Mas há ainda um pedaço deste país que poucos conhecem, inclusive os próprios chilenos. É a chamada Patagônia-Aysén que é cruzada de lado a lado pela Carretera Austral, mais de 700 quilômetros onde há regiões que o Chile chega a ter exíguos 40 quilômetros de comprimento, comprimidos entre os Andes e o Pacífico, com a cordilheira praticamente beijando o oceano.

Ela só pode ser descoberta de carro ou em programas pré-organizados. Não há ainda ônibus nem outro meio que faça um recorrido por estas paisagens incríveis. Mochila e carona? Esqueça.

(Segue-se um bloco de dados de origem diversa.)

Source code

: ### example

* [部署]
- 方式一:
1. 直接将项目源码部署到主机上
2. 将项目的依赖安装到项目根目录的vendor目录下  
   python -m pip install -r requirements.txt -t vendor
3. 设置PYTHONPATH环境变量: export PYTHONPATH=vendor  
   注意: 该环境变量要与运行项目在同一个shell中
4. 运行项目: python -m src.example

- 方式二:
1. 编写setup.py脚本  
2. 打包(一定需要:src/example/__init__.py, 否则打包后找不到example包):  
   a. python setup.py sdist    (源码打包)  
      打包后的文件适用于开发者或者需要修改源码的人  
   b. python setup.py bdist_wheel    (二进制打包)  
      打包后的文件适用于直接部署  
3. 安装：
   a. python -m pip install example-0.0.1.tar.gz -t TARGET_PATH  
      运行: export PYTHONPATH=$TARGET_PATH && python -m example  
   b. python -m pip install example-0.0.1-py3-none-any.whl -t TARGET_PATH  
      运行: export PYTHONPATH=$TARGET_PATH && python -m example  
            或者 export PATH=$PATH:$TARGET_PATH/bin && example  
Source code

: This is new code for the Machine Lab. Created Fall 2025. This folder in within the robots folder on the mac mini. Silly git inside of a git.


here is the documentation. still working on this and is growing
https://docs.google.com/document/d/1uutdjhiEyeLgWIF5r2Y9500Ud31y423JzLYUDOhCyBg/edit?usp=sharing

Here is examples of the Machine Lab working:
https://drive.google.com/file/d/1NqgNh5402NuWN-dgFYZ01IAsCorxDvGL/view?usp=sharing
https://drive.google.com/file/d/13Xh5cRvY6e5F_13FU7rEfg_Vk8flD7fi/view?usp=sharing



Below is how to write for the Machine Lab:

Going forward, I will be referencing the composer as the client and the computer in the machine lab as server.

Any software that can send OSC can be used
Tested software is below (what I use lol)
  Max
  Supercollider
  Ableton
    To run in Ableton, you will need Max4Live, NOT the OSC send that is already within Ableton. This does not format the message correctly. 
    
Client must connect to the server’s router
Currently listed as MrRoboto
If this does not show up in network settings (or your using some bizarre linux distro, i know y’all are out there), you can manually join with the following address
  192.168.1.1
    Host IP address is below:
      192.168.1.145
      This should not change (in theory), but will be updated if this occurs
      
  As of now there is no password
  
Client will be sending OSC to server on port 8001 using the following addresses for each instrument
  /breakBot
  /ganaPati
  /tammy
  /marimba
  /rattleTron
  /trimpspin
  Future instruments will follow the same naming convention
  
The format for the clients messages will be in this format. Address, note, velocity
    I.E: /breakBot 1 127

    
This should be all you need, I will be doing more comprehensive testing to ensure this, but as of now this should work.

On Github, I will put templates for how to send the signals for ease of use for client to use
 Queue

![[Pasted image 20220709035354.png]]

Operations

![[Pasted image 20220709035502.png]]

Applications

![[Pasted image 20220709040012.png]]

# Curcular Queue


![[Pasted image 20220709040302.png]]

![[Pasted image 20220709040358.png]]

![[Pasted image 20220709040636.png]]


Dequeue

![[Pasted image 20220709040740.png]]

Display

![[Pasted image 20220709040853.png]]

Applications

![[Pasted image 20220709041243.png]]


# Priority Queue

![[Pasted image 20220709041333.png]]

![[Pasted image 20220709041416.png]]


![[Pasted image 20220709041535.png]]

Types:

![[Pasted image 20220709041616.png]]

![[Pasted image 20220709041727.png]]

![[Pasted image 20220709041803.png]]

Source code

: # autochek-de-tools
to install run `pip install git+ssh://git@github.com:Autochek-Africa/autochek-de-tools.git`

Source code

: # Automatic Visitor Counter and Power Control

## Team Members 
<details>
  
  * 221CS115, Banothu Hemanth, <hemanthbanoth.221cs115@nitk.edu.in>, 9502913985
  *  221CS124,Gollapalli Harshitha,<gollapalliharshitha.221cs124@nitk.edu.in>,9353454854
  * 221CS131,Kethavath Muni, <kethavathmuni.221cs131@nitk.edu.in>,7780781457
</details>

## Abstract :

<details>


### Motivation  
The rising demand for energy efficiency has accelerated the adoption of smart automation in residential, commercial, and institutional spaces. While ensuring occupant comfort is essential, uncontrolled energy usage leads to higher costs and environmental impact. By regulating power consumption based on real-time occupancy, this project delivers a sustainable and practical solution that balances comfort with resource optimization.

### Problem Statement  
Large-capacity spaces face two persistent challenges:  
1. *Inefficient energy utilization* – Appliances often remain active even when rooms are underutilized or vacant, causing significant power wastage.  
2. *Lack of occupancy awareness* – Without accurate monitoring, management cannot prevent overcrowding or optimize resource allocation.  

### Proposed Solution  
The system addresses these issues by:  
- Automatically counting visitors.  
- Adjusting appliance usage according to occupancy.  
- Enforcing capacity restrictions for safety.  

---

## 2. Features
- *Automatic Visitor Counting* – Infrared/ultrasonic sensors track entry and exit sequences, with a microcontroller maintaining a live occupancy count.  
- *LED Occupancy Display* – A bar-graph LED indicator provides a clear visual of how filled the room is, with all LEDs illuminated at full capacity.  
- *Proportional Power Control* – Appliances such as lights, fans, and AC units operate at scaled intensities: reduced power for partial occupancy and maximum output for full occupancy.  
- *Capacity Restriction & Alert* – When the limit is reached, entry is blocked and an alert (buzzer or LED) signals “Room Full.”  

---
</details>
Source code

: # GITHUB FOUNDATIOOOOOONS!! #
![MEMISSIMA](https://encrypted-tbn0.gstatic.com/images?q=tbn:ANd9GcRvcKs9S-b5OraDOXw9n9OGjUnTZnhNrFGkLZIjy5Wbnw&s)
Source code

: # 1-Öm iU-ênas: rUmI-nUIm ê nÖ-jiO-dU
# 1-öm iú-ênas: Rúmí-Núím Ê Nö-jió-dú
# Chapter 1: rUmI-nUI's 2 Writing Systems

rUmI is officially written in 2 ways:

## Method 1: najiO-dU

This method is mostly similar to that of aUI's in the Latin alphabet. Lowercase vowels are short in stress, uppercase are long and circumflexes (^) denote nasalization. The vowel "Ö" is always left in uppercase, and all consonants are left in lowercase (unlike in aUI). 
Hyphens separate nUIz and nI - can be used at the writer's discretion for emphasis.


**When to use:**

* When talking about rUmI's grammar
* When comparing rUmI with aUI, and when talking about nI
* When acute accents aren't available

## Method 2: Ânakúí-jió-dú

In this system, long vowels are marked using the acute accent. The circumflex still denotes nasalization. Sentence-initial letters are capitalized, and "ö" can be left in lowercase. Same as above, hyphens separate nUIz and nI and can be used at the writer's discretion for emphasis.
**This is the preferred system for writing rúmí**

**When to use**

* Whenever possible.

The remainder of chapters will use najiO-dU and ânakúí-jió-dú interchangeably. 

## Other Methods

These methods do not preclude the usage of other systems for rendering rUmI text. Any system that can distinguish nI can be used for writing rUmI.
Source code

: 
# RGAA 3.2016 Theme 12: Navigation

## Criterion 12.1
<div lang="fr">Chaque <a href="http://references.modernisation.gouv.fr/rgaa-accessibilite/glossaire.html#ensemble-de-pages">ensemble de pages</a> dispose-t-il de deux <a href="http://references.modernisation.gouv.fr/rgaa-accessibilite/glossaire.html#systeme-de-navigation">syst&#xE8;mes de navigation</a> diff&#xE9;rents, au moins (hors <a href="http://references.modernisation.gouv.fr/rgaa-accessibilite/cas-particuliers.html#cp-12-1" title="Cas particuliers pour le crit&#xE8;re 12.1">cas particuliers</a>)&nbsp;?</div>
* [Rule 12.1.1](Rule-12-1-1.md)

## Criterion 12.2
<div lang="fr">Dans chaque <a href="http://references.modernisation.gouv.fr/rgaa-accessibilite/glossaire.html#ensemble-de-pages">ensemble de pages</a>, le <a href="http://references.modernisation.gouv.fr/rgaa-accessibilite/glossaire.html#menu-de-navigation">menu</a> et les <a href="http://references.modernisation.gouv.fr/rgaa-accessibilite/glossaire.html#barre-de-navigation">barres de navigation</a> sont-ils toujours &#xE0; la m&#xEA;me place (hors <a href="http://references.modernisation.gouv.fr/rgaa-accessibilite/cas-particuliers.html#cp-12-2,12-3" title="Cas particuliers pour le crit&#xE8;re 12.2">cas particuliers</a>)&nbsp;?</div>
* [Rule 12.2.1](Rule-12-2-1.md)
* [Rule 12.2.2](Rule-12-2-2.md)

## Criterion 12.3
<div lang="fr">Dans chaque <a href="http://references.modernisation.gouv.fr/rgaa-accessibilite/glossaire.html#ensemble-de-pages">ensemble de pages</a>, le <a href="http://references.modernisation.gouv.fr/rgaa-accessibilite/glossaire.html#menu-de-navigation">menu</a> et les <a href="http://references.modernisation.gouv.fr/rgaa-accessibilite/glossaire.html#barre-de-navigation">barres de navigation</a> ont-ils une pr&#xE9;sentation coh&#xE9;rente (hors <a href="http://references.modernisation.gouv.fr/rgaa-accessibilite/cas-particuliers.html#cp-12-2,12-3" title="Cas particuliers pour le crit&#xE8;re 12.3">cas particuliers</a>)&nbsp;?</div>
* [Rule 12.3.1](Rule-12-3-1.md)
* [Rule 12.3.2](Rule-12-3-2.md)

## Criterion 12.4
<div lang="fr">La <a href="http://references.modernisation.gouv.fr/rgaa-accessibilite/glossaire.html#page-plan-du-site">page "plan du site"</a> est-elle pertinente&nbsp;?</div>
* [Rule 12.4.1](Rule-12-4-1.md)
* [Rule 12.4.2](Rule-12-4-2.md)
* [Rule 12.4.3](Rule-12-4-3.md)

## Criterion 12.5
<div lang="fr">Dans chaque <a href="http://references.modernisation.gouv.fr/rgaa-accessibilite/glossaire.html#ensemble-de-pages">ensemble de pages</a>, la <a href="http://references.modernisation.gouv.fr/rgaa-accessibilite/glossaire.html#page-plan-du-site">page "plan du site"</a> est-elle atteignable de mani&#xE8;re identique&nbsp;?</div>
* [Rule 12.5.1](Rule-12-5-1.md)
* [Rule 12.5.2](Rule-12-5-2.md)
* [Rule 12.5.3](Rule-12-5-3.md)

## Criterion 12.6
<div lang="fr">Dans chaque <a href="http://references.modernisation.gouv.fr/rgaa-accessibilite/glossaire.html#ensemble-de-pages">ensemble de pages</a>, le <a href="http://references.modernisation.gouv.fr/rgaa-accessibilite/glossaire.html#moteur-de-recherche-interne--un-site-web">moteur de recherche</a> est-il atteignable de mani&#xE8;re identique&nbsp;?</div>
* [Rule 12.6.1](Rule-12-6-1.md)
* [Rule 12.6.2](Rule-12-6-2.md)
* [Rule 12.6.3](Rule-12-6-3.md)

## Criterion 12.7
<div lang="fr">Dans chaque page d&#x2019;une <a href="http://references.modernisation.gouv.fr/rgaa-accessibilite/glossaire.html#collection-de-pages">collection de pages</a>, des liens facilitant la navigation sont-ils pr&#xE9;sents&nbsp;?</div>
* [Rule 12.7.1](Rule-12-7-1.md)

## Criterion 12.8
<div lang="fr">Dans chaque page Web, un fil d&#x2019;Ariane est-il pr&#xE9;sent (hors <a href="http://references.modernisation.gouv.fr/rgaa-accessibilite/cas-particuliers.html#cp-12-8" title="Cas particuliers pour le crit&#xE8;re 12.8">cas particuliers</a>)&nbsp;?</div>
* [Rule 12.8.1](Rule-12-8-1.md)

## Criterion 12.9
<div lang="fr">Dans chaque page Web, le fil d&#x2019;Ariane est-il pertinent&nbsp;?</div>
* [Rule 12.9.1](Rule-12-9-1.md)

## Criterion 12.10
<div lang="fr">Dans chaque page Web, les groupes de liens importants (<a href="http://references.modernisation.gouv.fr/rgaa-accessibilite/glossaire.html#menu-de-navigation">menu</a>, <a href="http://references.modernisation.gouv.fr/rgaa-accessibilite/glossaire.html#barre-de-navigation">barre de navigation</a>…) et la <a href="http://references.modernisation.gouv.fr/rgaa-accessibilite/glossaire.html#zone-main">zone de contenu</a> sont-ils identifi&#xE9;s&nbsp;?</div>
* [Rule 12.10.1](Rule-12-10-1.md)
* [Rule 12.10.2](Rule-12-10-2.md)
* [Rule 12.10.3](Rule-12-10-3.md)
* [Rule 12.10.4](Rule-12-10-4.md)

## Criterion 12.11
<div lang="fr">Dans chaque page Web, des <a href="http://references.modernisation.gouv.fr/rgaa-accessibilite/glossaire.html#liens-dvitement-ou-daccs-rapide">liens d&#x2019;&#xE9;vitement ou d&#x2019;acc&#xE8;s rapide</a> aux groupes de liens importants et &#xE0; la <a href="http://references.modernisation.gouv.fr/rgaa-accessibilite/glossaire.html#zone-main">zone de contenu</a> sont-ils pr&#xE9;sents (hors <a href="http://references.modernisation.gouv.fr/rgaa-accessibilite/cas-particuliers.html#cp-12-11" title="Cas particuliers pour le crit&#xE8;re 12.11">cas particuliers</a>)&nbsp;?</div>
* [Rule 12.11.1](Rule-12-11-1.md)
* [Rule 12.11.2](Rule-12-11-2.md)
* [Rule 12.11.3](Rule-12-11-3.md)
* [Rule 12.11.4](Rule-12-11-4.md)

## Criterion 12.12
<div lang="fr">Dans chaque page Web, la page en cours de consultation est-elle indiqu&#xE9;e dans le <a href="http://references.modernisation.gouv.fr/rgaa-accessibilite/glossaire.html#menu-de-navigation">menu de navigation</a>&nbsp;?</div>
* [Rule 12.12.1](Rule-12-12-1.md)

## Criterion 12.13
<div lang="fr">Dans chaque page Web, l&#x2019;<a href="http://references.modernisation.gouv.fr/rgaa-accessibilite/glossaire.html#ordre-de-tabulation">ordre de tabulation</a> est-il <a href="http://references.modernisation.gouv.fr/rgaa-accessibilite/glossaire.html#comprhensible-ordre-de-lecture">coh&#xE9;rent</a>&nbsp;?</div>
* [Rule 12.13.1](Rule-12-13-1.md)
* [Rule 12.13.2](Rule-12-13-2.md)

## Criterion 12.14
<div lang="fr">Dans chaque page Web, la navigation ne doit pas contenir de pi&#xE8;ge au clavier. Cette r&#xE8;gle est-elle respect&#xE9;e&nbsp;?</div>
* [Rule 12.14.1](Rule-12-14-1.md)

Os veículos que por dia passam aí se contam nos dedos de uma mão, com sorte das duas, salvo no verão. Percorrê-la é um bom desafio, não porque a estrada seja perigosa ou ruim, mas porque a logística precisa ser muito bem planejada e o piloto, bom e experiente em estradas de terra e cascalho.

É uma espécie de rali pessoal, em que os tempos entre povoado e povoado, e claro as paradas para admirar a paisagem, devem calçar perfeitamente. Caso contrário vai dormir no carro e, é bom avisar: as noites podem ter temperaturas abaixo de zero.

“Mas ir fazer o que lá?”, se perguntará o caro leitor. Bem, a resposta pode ser como a do sir Edmund Hillary, quando lhe perguntaram sua razão de subir o Everest: porque está lá…

A Patagônia-Aysén tem muito mais atrativos que subir nessa mítica montanha. É uma sinfonia de paisagens das mais diversas e espetaculares: montanhas nevadas, pampas, cachoeiras, milhares de ilhas, lagos, rios, geleiras, vales profundos, matas impenetráveis e uma enorme diversidade de animais.

Amantes da pesca esportiva vão se divertir nos lagos da Patagônia-Aysén e sua profusão de peixes de tamanhos inacreditáveis.

Patagônia-Aysén, guarde bem este nome, pois logo será tão conhecido e incitante como é Atacama e a própria Patagônia Sul. Nossa intenção não é escrever um guia detalhado da viagem, até porque estamos numa das regiões mais extensas e vastas do Chile.

Se deseja isso, há o excelente Guia Turistel Sur de Chile, algo que todo viajante deve comprar assim que pisar em Santiago. Será de grande ajuda. Queremos só traspassar as impressões e dar dicas do que achamos mais interessante no caminho, deixando muitos quilômetros para você mesmo descobrir e se surpreender.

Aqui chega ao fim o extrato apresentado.